WCCM ECCOMAS 2026

Risk-Optimal Multifidelity Linear Regression for Surrogate Modeling from Scarce Data

Rex, Atticus (Georgia Institute of Technology)
Qian, Elizabeth (Georgia Institute of Technology)

In session: MS305A - The Fast and The Curious: Exploring data-efficient sampling in science and engineering I

Please login to view abstract download link

Across many scientific disciplines, new theory and algorithms enable more accurate high-fidelity simulation, but these advances often come with increased computational cost. When high-fidelity simulation is prohibitively expensive, practitioners often substitute cheaper low-fidelity models, which arise from simplifying assumptions and/or lower spatiotemporal resolutions. These low-fidelity models are often biased and may omit important high-fidelity features.
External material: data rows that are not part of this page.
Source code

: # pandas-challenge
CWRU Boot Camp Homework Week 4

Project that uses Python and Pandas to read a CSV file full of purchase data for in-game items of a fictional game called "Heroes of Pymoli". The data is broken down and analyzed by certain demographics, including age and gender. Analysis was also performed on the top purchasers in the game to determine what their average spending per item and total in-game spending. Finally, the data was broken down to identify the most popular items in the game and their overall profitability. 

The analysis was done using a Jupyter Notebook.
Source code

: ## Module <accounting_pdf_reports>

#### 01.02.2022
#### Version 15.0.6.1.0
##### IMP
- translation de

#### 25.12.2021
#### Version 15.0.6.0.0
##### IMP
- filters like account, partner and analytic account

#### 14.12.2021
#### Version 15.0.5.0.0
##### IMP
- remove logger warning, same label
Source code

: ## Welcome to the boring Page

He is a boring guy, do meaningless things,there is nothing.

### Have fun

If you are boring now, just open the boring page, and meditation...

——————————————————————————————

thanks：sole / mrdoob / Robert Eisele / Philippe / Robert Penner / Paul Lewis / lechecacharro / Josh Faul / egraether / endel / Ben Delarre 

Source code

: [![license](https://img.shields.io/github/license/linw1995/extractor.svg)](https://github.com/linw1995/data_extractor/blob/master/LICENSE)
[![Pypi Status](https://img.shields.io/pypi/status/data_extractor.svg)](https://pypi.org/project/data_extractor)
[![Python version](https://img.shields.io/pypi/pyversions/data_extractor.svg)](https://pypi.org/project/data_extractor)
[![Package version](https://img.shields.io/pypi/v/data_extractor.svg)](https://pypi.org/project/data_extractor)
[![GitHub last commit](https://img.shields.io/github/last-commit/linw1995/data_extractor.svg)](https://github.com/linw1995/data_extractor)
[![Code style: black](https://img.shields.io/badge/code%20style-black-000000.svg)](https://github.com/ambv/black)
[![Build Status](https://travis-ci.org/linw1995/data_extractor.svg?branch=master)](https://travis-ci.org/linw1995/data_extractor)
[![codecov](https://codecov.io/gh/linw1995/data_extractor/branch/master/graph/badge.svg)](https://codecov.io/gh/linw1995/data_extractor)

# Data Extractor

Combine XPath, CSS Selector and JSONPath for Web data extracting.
Scientific machine learning (SciML) has garnered interest in replacing expensive, high-fidelity simulations with data-driven surrogate models. These surrogate models aim to be much cheaper than the high-fidelity model, but also more accurate than the low-fidelity models. Without exceeding some computational budget, it is often the case that only a few high-fidelity model evaluations may be available to train a surrogate model. When training data is scarce, learned models typically have high generalization risk—the expected error across the full input domain. In this work, we consider multifidelity linear regression, a SciML approach which combines high- and low-fidelity data to train an unbiased linear surrogate model. This method does not address how to optimally nest the training data, nor how control variate coefficients and sample sizes affect the expected accuracy of the model. Our contributions are as follows: (1) we implement a nesting strategy which leverages correlation across all fidelity levels, (2) we connect the generalization risk of the learned model to control variates and sample allocation, (3) we provide closed-form expressions for risk-optimal control variate coefficients and sample sizes at each fidelity level without exceeding a fixed computational budget, and (4) we demonstrate increased predictive accuracy over existing single- and multifidelity surrogate modeling techniques on a variety of regression problems.